Ulysses Grant Baker Pierce (1865–1943) was a Unitarian minister who served as Chaplain of the United States Senate (1909–1913).

==Early years==
Pierce was born in Providence, Rhode Island on July 17, 1865. He received degrees from Hillsdale College and Harvard Divinity School (1890–1891).
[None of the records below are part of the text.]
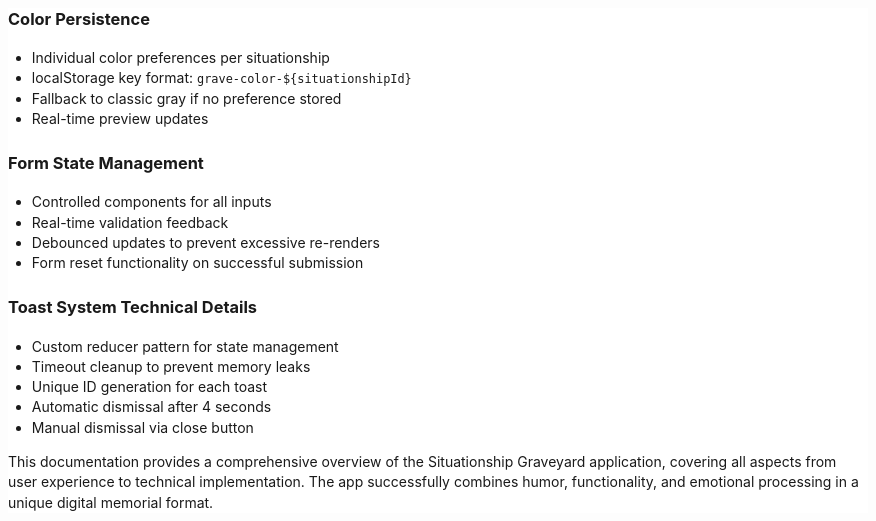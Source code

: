 ### Color Persistence
- Individual color preferences per situationship
- localStorage key format: `grave-color-${situationshipId}`
- Fallback to classic gray if no preference stored
- Real-time preview updates

### Form State Management
- Controlled components for all inputs
- Real-time validation feedback
- Debounced updates to prevent excessive re-renders
- Form reset functionality on successful submission

### Toast System Technical Details
- Custom reducer pattern for state management
- Timeout cleanup to prevent memory leaks
- Unique ID generation for each toast
- Automatic dismissal after 4 seconds
- Manual dismissal via close button

This documentation provides a comprehensive overview of the Situationship Graveyard application, covering all aspects from user experience to technical implementation. The app successfully combines humor, functionality, and emotional processing in a unique digital memorial format.
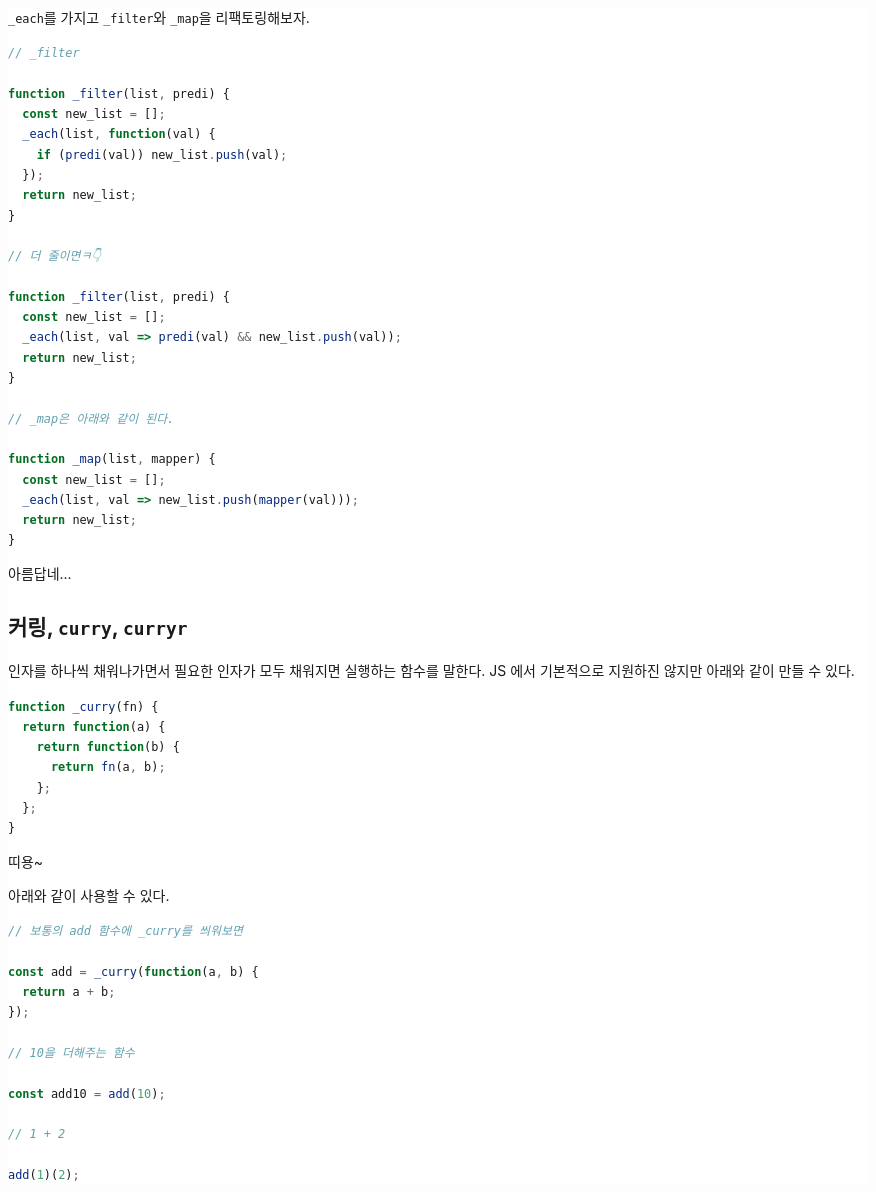 `_each`를 가지고 `_filter`와 `_map`을 리팩토링해보자.

```js
// _filter

function _filter(list, predi) {
  const new_list = [];
  _each(list, function(val) {
    if (predi(val)) new_list.push(val);
  });
  return new_list;
}

// 더 줄이면ㅋ👇

function _filter(list, predi) {
  const new_list = [];
  _each(list, val => predi(val) && new_list.push(val));
  return new_list;
}

// _map은 아래와 같이 된다.

function _map(list, mapper) {
  const new_list = [];
  _each(list, val => new_list.push(mapper(val)));
  return new_list;
}
```

아름답네...

## 커링, `curry`, `curryr`

인자를 하나씩 채워나가면서 필요한 인자가 모두 채워지면 실행하는 함수를 말한다. JS 에서 기본적으로 지원하진 않지만 아래와 같이 만들 수 있다.

```js
function _curry(fn) {
  return function(a) {
    return function(b) {
      return fn(a, b);
    };
  };
}
```

띠용~

아래와 같이 사용할 수 있다.

```js
// 보통의 add 함수에 _curry를 씌워보면

const add = _curry(function(a, b) {
  return a + b;
});

// 10을 더해주는 함수

const add10 = add(10);

// 1 + 2

add(1)(2);
```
He was ordained in July 1891 at Decorah, Iowa.

==Ministry==
Following his ordination, he served congregations in Decorah, Iowa (1891–1892), Pomona, California (1893–1897), and Ithaca, New York (1898–1901).

From 1901 to 1943, Pierce was the pastor of All Souls Unitarian Church in Washington, D.C. He held the position of Chaplain of the United States Senate from 1909 to 1913, under President William Howard Taft.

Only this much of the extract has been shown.